Judge rejects 'sexsomnia' defence
Published Friday, November 16, 2018 4:24PM EST Last Updated Monday, November 19, 2018 5:03PM EST
A judge rejected the defence of 'sexsomnia' in a Brockville courtooom on Monday. Justice Moore finds 38-year-old Ryan Hartman guilty of sexual assault.
The assault stems from an incident in 2011 in which a 30-year-old Ottawa-area woman was raped.
This is the third trial for Hartman following two appeals. In this new trial, Hartman admitted to the crime, but claimed he has a sleep disorder and has no memory of the incident.
Justice Moore in delivering her decision rejects testimony from key witness who coined “sexsomnia” saying Dr Shapiro was “biased” @ctvottawa— Joanne Schnurr (@JoanneCTV) November 19, 2018
An Ottawa area woman will face the man who sexually assaulted her in a Brockville courtroom Monday morning, for a third time.
Ryan Hartman has already been convicted of raping the woman seven years ago.
His new defense claims he was sleepwalking and didn't realize what he was doing. That defense is called sexsomnia. It's been used rarely in Canada but successfully a few times.
The victim says the attack changed her life and she can't move on until she has justice. Her name and identification are protected under a publication ban.
The tattoo on her wrist tells a story; a simple word, “survivor,” that carries a powerful message.
“This absolutely horrible thing happened to me,” she says, “but I've overcome it and I’m fighting and I am a survivor.”
The details are as clear as though the assault happened yesterday. But it was really in 2011 at a house party in Brockville as the victim, now 30, lay sleeping on an air mattress with her boyfriend beside her.
"We got pretty drunk," she admits, "Our friends encouragedus to spend the night, so they set up air mattressin kitchen."
She says she didn’t want to stay there, so she set her alarm for a couple hours ahead and fell asleep. Moments before the alarm was to go off, she woke up to a searing pain in her buttocks.
“I had fallen asleep with my arms wrapped around my boyfriend,” she quietly explains, “and woke up in pain and realized I was being assaulted.”
A stranger, who had been at the party, had crawled into bed beside the couple - and began assaulting her. She says she leaped up, turned on the light and saw a man named Ryan Hartman lying on the mattress.
At his first trial, 38-year-old Ryan Hartman denied touching the woman but was ultimately convicted. He appealed the conviction and lost. The case then went to the Ontario Court of Appeal with a new lawyer and a new defense called sexsomnia. A new trial was ordered and the decision will be rendered in court on Monday.
“I will never believe he was sleeping when it happened,” the woman says.
For her, this new defense makes her feel re-victimized. Seven years in, she is still seeking justice.
“It has been hard. Some days I feel like it ruined my life,” she says, close to tears. She’s become obsessed with time and recently understood why.
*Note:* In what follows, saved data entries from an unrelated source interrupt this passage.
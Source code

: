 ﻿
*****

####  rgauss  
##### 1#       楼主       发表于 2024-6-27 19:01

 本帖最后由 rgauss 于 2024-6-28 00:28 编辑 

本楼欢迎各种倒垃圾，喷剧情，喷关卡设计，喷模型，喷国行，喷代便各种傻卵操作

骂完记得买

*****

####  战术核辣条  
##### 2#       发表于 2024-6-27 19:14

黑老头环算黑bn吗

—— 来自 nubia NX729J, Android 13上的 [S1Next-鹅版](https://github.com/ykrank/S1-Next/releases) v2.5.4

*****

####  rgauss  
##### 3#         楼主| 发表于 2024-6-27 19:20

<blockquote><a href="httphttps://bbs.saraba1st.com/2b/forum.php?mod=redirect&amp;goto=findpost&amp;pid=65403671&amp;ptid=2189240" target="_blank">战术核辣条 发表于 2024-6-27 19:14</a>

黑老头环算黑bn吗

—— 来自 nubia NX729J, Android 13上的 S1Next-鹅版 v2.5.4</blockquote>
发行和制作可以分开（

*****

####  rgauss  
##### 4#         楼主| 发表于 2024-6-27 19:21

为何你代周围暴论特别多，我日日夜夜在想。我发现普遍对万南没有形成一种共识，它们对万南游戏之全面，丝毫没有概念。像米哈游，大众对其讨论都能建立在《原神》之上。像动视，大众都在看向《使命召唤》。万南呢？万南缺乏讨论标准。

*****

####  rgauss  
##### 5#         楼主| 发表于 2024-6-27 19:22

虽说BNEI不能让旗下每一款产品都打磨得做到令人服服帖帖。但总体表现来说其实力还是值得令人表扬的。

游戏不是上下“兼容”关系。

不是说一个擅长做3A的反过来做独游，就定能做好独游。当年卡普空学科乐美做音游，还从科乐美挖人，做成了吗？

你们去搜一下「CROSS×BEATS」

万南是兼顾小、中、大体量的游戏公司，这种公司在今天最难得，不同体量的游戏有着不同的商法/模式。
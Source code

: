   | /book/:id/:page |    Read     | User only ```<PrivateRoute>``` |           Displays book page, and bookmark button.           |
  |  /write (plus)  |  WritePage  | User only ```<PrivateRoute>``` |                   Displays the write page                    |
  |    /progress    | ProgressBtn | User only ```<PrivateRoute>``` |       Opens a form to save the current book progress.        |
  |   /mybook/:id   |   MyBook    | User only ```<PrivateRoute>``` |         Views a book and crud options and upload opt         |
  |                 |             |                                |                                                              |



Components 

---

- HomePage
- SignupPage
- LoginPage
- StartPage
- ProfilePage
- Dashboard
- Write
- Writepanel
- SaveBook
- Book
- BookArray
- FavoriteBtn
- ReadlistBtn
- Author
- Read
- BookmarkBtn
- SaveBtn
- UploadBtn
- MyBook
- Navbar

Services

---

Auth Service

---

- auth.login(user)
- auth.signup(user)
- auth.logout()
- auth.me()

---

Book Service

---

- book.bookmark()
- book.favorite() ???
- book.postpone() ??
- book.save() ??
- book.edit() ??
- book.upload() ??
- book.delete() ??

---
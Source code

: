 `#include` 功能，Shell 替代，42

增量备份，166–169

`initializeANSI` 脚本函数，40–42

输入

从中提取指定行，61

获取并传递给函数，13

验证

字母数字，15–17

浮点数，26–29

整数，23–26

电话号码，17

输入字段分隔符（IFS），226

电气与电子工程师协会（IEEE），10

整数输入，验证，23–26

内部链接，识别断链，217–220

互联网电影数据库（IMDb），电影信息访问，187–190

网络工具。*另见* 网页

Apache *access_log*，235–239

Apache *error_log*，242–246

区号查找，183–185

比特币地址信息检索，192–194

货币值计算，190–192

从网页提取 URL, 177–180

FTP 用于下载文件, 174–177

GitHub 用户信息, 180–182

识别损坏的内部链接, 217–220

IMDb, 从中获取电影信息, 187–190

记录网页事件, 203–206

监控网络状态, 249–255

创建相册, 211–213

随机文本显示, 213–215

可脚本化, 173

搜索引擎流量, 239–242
“I had set my alarm,” she recalls of the night she was assaulted, “and the assault happened minutes before my alarm was supposed to go off. If I had set my alarm a little earlier, maybe this might not have happened.”
Sexsomnia is rarely used as a defence in sex assault cases in Canada but there have been acquittals in the past.
Blair Crew is a professor of law at the University of Ottawa and teaches sexual assault law.
“Sexsomnia is sexual acts that are committed when a person is in a state that is similar to sleep-walking. So, typically a person will claim to have no control or volition over their actions and experience shock when they wake up as to what they are alleged to have done or they have no memory of what they did when they are fully awake.”
Crew says there was a high profile case in Ontario in 2003 involving a gardener in Toronto who relied on this defense.
“He was acquitted initially,” he says, “but the Ontario Court of Appeal sent it back saying the question should have been whether or not this should be classified as a mental illness. Ultimately the defense was accepted but they found he was not criminally responsible and treated sleep sex as a mental disorder.”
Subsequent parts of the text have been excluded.